| MATERIAL PROVIDED |
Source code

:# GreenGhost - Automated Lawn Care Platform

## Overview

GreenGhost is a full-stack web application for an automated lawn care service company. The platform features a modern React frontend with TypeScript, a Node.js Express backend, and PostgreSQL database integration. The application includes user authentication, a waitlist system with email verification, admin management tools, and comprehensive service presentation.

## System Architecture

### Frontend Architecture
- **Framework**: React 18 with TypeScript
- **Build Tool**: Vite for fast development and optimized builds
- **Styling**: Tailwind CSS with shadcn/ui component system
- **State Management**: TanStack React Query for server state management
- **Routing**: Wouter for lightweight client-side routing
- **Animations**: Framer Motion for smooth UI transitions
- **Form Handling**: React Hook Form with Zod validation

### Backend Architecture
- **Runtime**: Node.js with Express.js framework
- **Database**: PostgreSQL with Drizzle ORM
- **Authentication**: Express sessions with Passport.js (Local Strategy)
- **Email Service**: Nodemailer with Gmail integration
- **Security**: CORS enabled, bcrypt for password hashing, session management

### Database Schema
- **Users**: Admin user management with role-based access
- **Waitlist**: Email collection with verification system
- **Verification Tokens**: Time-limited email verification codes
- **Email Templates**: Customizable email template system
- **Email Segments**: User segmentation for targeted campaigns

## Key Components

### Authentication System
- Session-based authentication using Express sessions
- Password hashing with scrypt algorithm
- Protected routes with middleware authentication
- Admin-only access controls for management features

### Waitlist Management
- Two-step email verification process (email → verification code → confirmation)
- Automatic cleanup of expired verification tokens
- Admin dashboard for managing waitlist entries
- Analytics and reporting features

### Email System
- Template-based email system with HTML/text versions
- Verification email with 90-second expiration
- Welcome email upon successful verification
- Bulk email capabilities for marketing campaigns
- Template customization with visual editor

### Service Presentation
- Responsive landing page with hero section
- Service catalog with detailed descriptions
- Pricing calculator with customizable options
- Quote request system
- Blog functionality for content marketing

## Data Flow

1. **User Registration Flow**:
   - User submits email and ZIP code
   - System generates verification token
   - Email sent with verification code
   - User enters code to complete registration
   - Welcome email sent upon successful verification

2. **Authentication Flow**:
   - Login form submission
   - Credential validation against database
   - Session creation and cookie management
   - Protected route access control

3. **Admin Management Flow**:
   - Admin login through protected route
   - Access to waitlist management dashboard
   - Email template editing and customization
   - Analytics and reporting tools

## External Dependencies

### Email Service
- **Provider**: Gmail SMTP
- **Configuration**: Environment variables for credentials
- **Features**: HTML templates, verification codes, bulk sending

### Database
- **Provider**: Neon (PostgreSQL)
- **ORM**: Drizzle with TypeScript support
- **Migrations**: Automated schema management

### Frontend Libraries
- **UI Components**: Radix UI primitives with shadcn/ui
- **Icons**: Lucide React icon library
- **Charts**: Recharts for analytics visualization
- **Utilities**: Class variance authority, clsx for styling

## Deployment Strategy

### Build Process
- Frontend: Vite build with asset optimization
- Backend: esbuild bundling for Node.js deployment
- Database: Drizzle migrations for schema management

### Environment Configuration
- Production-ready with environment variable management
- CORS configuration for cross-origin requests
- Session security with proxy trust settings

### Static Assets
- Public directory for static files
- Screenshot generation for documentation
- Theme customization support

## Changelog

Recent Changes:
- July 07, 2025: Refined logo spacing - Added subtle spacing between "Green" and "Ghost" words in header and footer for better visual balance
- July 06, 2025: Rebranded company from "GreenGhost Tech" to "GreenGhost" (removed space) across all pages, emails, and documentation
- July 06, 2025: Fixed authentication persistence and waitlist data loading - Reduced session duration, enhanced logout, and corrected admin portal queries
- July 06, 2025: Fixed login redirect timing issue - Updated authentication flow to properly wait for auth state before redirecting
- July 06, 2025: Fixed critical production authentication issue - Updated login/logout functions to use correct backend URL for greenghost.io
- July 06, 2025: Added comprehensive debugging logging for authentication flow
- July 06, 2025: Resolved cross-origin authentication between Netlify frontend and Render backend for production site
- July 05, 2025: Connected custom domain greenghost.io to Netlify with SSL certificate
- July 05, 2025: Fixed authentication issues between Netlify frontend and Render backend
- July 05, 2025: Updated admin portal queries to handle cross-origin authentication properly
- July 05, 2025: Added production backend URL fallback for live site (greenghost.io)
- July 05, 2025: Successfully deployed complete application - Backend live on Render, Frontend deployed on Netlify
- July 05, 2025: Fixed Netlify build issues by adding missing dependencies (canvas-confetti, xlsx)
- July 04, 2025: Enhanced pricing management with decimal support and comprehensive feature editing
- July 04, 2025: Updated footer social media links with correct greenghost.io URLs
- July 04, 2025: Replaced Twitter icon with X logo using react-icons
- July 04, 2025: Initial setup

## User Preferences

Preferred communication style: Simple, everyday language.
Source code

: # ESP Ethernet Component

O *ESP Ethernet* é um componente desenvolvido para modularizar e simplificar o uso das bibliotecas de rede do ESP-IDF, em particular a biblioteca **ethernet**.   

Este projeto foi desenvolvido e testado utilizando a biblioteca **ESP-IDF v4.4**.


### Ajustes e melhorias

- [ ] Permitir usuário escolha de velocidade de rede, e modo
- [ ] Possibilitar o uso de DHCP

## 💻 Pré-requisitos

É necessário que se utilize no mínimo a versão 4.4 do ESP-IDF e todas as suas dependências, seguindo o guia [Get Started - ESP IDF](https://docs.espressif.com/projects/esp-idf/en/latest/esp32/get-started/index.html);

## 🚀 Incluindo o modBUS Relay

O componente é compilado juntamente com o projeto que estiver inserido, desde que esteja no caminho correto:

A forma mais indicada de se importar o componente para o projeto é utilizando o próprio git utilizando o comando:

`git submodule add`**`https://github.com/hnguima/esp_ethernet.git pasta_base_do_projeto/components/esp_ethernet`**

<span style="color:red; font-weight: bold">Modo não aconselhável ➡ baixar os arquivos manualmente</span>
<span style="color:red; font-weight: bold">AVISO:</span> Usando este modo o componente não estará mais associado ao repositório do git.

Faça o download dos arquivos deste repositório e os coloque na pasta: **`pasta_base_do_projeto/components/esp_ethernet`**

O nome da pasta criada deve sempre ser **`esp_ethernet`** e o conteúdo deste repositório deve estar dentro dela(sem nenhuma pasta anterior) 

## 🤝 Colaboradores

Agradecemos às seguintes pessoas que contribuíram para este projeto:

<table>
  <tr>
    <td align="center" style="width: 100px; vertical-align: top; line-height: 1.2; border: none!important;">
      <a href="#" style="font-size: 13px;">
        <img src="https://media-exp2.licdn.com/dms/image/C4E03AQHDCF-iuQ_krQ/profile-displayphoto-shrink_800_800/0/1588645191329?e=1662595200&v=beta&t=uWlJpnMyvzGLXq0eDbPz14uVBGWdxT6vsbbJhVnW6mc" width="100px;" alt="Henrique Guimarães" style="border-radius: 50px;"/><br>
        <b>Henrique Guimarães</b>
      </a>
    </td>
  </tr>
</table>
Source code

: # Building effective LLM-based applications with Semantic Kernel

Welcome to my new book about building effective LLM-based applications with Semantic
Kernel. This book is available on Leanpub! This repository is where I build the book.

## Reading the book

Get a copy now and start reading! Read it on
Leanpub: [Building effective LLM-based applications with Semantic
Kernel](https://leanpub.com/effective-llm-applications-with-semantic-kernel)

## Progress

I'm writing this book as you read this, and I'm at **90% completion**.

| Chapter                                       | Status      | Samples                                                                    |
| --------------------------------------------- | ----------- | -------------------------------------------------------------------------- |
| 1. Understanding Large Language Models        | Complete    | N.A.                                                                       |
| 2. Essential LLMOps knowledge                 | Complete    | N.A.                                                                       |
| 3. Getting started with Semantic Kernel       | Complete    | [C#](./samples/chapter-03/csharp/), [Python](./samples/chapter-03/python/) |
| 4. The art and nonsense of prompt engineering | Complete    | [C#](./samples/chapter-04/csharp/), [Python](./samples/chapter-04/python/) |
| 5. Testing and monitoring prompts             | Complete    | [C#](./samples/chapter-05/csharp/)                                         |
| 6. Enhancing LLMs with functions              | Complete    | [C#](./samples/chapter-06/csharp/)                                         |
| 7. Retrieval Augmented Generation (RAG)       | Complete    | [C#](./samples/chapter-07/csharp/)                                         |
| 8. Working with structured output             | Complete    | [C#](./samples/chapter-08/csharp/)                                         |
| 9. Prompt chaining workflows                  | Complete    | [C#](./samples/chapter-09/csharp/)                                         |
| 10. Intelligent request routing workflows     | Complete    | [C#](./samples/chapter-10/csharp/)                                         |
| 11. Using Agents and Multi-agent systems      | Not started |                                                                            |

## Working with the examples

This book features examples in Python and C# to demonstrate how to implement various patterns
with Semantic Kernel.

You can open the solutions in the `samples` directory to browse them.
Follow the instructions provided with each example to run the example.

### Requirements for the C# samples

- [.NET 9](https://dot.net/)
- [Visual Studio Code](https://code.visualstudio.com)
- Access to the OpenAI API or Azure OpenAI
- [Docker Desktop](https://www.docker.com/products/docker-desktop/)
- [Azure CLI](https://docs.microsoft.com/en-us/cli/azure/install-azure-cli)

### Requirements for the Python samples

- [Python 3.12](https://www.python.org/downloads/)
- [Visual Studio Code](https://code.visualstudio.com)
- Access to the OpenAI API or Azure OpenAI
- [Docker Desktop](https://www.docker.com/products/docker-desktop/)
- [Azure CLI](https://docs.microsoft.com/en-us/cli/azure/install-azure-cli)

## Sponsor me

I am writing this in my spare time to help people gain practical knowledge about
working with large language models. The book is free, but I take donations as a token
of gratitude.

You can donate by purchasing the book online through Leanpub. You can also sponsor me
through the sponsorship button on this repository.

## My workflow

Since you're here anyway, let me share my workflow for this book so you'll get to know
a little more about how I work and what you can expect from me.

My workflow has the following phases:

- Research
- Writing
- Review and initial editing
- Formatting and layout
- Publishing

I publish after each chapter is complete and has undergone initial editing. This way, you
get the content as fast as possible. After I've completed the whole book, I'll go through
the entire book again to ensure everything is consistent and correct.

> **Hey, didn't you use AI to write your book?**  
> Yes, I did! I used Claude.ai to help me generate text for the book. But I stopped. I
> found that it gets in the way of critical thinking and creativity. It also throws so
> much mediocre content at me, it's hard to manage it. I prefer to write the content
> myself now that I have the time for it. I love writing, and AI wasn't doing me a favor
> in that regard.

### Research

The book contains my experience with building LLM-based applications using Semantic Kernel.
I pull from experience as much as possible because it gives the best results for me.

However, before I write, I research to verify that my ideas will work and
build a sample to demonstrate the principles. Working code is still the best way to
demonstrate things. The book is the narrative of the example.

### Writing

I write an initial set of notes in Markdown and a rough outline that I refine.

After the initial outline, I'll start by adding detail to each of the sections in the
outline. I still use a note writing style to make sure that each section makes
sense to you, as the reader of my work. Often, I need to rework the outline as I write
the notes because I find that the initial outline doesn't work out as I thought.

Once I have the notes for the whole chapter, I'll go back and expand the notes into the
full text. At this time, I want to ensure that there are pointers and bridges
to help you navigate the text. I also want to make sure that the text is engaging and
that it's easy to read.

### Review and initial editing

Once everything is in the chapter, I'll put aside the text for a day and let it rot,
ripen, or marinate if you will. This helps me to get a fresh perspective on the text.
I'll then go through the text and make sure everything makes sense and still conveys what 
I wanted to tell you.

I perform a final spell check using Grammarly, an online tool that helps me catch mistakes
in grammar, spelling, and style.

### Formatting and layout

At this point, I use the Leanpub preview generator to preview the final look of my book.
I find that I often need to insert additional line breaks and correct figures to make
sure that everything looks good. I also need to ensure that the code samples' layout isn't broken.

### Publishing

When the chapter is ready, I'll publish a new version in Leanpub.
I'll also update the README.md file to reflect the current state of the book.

| WORK INSTRUCTION |
Where in the records does the word "validation" appear? Copy each line that holds it.

| SOLVED PROBLEM |
- **Form Handling**: React Hook Form with Zod validation
   - Credential validation against database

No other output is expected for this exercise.